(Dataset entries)
--------------------
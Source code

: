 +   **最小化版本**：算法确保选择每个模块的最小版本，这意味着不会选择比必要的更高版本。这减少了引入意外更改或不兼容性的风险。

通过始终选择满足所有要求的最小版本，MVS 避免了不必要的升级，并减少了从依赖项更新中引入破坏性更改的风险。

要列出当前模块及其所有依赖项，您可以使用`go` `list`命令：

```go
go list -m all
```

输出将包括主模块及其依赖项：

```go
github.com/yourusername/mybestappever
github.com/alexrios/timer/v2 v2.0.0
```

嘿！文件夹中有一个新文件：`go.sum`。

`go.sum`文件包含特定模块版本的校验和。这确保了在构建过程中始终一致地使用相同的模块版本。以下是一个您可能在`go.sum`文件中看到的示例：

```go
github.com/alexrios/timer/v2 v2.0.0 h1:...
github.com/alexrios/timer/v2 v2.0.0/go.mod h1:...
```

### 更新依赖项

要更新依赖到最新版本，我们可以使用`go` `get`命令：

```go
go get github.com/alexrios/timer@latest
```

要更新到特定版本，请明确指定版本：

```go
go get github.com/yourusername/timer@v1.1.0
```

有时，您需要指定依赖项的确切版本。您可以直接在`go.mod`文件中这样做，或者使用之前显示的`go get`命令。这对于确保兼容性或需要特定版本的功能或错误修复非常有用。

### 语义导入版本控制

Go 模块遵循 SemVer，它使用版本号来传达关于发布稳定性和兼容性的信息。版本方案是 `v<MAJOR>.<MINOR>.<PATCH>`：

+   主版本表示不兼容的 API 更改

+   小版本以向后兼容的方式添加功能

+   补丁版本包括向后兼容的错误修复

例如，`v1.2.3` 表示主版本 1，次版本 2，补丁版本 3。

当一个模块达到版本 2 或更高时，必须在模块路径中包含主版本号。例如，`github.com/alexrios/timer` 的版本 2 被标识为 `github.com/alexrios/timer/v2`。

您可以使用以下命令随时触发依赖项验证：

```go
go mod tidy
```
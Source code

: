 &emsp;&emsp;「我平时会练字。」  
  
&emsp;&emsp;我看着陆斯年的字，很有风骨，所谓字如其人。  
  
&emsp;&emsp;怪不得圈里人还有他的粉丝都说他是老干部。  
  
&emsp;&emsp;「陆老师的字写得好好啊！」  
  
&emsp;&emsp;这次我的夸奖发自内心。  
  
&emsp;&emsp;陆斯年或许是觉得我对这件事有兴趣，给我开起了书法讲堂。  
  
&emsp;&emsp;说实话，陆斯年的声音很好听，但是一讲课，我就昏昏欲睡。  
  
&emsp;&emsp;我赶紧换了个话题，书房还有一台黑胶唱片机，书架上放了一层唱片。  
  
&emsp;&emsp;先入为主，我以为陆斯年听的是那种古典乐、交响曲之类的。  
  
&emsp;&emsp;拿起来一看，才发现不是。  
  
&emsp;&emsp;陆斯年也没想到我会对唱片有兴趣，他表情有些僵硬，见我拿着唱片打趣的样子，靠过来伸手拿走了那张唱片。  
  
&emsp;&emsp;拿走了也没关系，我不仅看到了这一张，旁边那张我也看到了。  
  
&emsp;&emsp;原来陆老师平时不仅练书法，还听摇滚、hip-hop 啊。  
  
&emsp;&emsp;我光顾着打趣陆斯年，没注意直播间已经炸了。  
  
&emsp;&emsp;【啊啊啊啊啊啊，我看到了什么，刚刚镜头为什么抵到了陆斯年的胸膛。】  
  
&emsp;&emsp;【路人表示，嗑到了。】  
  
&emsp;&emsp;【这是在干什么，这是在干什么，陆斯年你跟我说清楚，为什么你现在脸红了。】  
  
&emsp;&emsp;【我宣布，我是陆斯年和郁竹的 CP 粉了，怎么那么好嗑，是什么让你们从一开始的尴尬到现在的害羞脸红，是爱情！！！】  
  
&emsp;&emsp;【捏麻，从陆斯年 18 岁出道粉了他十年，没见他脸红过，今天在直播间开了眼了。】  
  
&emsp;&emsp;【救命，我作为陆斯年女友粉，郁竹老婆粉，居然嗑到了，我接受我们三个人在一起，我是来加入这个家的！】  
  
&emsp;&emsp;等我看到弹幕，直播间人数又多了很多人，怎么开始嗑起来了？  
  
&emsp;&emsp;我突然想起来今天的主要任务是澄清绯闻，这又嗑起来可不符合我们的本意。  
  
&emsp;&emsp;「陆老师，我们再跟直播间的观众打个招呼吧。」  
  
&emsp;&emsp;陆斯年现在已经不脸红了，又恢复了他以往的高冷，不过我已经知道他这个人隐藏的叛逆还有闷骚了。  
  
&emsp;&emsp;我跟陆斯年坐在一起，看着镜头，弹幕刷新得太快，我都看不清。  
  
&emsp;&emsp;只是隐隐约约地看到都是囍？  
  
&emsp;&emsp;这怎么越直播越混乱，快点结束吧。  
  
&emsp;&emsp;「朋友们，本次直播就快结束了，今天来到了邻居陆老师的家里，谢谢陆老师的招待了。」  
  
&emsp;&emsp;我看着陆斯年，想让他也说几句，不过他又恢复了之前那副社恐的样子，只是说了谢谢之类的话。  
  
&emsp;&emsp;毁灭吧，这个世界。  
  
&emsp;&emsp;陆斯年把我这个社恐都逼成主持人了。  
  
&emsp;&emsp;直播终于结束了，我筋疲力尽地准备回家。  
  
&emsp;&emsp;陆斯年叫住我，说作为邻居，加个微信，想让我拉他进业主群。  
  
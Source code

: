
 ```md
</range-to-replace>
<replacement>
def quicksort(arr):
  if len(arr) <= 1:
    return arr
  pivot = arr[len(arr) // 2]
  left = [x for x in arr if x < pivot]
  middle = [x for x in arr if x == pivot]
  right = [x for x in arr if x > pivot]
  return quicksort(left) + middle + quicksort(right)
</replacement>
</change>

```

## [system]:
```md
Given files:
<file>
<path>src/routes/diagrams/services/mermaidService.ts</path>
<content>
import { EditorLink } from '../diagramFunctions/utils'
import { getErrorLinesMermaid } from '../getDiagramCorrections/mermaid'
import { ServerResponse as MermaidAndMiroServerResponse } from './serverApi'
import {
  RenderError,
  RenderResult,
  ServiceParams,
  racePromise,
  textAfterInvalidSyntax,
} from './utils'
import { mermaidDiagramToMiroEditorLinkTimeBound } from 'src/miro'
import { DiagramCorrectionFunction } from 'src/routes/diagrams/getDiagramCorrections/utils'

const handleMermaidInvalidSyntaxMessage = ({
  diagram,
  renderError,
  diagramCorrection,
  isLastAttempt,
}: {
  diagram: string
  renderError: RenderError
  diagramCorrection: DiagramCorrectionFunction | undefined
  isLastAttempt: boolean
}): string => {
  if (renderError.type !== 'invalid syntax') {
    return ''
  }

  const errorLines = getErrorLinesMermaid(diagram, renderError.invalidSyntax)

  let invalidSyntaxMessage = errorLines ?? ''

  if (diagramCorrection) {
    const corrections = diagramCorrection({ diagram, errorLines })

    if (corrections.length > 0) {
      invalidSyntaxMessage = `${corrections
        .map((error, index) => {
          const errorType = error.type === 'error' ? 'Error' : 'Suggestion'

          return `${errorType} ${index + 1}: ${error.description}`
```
--------------------
• _What you will do_
Only the lines above starting with the one with "通过始终选择满足所有要求的最" and going through the one with "1，次版本 2，补丁版本 3。" are to be copied, word for word and with both ends kept.

• _Response_
通过始终选择满足所有要求的最小版本，MVS 避免了不必要的升级，并减少了从依赖项更新中引入破坏性更改的风险。

要列出当前模块及其所有依赖项，您可以使用`go` `list`命令：

```go
go list -m all
```

输出将包括主模块及其依赖项：

```go
github.com/yourusername/mybestappever
github.com/alexrios/timer/v2 v2.0.0
```

嘿！文件夹中有一个新文件：`go.sum`。

`go.sum`文件包含特定模块版本的校验和。这确保了在构建过程中始终一致地使用相同的模块版本。以下是一个您可能在`go.sum`文件中看到的示例：

```go
github.com/alexrios/timer/v2 v2.0.0 h1:...
github.com/alexrios/timer/v2 v2.0.0/go.mod h1:...
```

### 更新依赖项

要更新依赖到最新版本，我们可以使用`go` `get`命令：

```go
go get github.com/alexrios/timer@latest
```

要更新到特定版本，请明确指定版本：

```go
go get github.com/yourusername/timer@v1.1.0
```

有时，您需要指定依赖项的确切版本。您可以直接在`go.mod`文件中这样做，或者使用之前显示的`go get`命令。这对于确保兼容性或需要特定版本的功能或错误修复非常有用。

### 语义导入版本控制

Go 模块遵循 SemVer，它使用版本号来传达关于发布稳定性和兼容性的信息。版本方案是 `v<MAJOR>.<MINOR>.<PATCH>`：

+   主版本表示不兼容的 API 更改

+   小版本以向后兼容的方式添加功能

+   补丁版本包括向后兼容的错误修复

例如，`v1.2.3` 表示主版本 1，次版本 2，补丁版本 3。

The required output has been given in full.